◆ EXERCISE PROMPT
Could you please reproduce the entries exactly, leaving out any pictures?

◆ DATA RECORDS
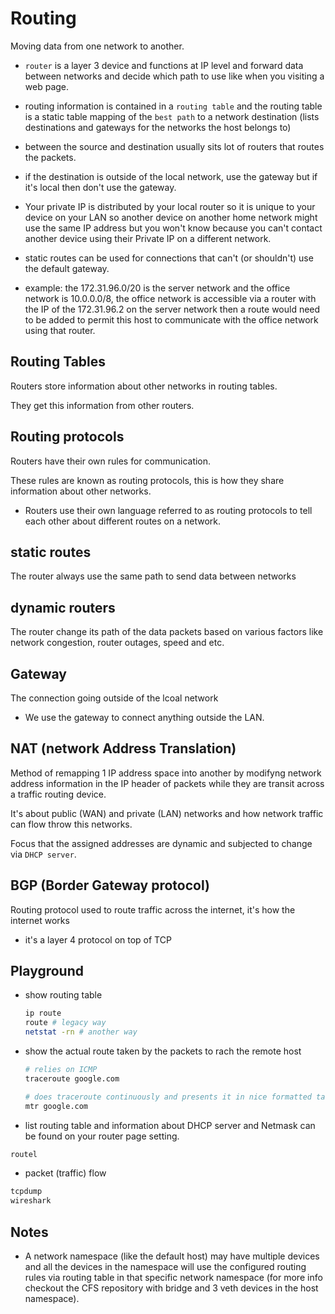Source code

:# Routing

Moving data from one network to another.

- `router` is a layer 3 device and functions at IP level and forward data between networks and decide which path to use like when you visiting a web page.

- routing information is contained in a `routing table` and the routing table is a static table mapping of the `best path` to a network destination (lists destinations and gateways for the networks the host belongs to)

- between the source and destination usually sits lot of routers that routes the packets.

- if the destination is outside of the local network, use the gateway but if it's local then don't use the gateway.

- Your private IP is distributed by your local router so it is unique to your device on your LAN so another device on another home network might use the same IP address but you won't know because you can't contact another device using their Private IP on a different network.

- static routes can be used for connections that can't (or shouldn't) use the default gateway.

- example: the 172.31.96.0/20 is the server network and the office network is 10.0.0.0/8, the office network is accessible via a router with the IP of the 172.31.96.2 on the server network then a route would need to be added to permit this host to communicate with the office network using that router.

## Routing Tables

Routers store information about other networks in routing tables.

They get this information from other routers.

## Routing protocols

Routers have their own rules for communication.

These rules are known as routing protocols, this is how they share information about other networks.

- Routers use their own language referred to as routing protocols to tell each other about different routes on a network.

## static routes

The router always use the same path to send data between networks

## dynamic routers

The router change its path of the data packets based on various factors like network congestion, router outages, speed and etc.

## Gateway

The connection going outside of the lcoal network

- We use the gateway to connect anything outside the LAN.

## NAT (network Address Translation)

Method of remapping 1 IP address space into another by modifyng network address information in the IP header of packets while they are transit across a traffic routing device.

It's about public (WAN) and private (LAN) networks and how network traffic can flow throw this networks.

Focus that the assigned addresses are dynamic and subjected to change via `DHCP server`.

## BGP (Border Gateway protocol)

Routing protocol used to route traffic across the internet, it's how the internet works

- it's a layer 4 protocol on top of TCP

## Playground

- show routing table

    ```bash
    ip route
    route # legacy way
    netstat -rn # another way
    ```

- show the actual route taken by the packets to rach the remote host

    ```bash
    # relies on ICMP
    traceroute google.com

    # does traceroute continuously and presents it in nice formatted table
    mtr google.com
    ```

- list routing table and information about DHCP server and Netmask can be found on your router page setting.

```bash
routel
```

- packet (traffic) flow

```bash
tcpdump
wireshark
```

## Notes

- A network namespace (like the default host) may have multiple devices and all the devices in the namespace will use the configured routing rules via routing table in that specific network namespace (for more info checkout the CFS repository with bridge and 3 veth devices in the host namespace).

◆ EXPECTED OUTPUT
Source code

:# Routing

Moving data from one network to another.

- `router` is a layer 3 device and functions at IP level and forward data between networks and decide which path to use like when you visiting a web page.

- routing information is contained in a `routing table` and the routing table is a static table mapping of the `best path` to a network destination (lists destinations and gateways for the networks the host belongs to)

- between the source and destination usually sits lot of routers that routes the packets.

- if the destination is outside of the local network, use the gateway but if it's local then don't use the gateway.

- Your private IP is distributed by your local router so it is unique to your device on your LAN so another device on another home network might use the same IP address but you won't know because you can't contact another device using their Private IP on a different network.

- static routes can be used for connections that can't (or shouldn't) use the default gateway.

- example: the 172.31.96.0/20 is the server network and the office network is 10.0.0.0/8, the office network is accessible via a router with the IP of the 172.31.96.2 on the server network then a route would need to be added to permit this host to communicate with the office network using that router.

## Routing Tables

Routers store information about other networks in routing tables.

They get this information from other routers.

## Routing protocols

Routers have their own rules for communication.

These rules are known as routing protocols, this is how they share information about other networks.

- Routers use their own language referred to as routing protocols to tell each other about different routes on a network.

## static routes

The router always use the same path to send data between networks

## dynamic routers

The router change its path of the data packets based on various factors like network congestion, router outages, speed and etc.

## Gateway

The connection going outside of the lcoal network

- We use the gateway to connect anything outside the LAN.

## NAT (network Address Translation)

Method of remapping 1 IP address space into another by modifyng network address information in the IP header of packets while they are transit across a traffic routing device.

It's about public (WAN) and private (LAN) networks and how network traffic can flow throw this networks.

Focus that the assigned addresses are dynamic and subjected to change via `DHCP server`.

## BGP (Border Gateway protocol)

Routing protocol used to route traffic across the internet, it's how the internet works

- it's a layer 4 protocol on top of TCP

## Playground

- show routing table

    ```bash
    ip route
    route # legacy way
    netstat -rn # another way
    ```

- show the actual route taken by the packets to rach the remote host

    ```bash
    # relies on ICMP
    traceroute google.com

    # does traceroute continuously and presents it in nice formatted table
    mtr google.com
    ```

- list routing table and information about DHCP server and Netmask can be found on your router page setting.

```bash
routel
```

- packet (traffic) flow

```bash
tcpdump
wireshark
```

## Notes

- A network namespace (like the default host) may have multiple devices and all the devices in the namespace will use the configured routing rules via routing table in that specific network namespace (for more info checkout the CFS repository with bridge and 3 veth devices in the host namespace).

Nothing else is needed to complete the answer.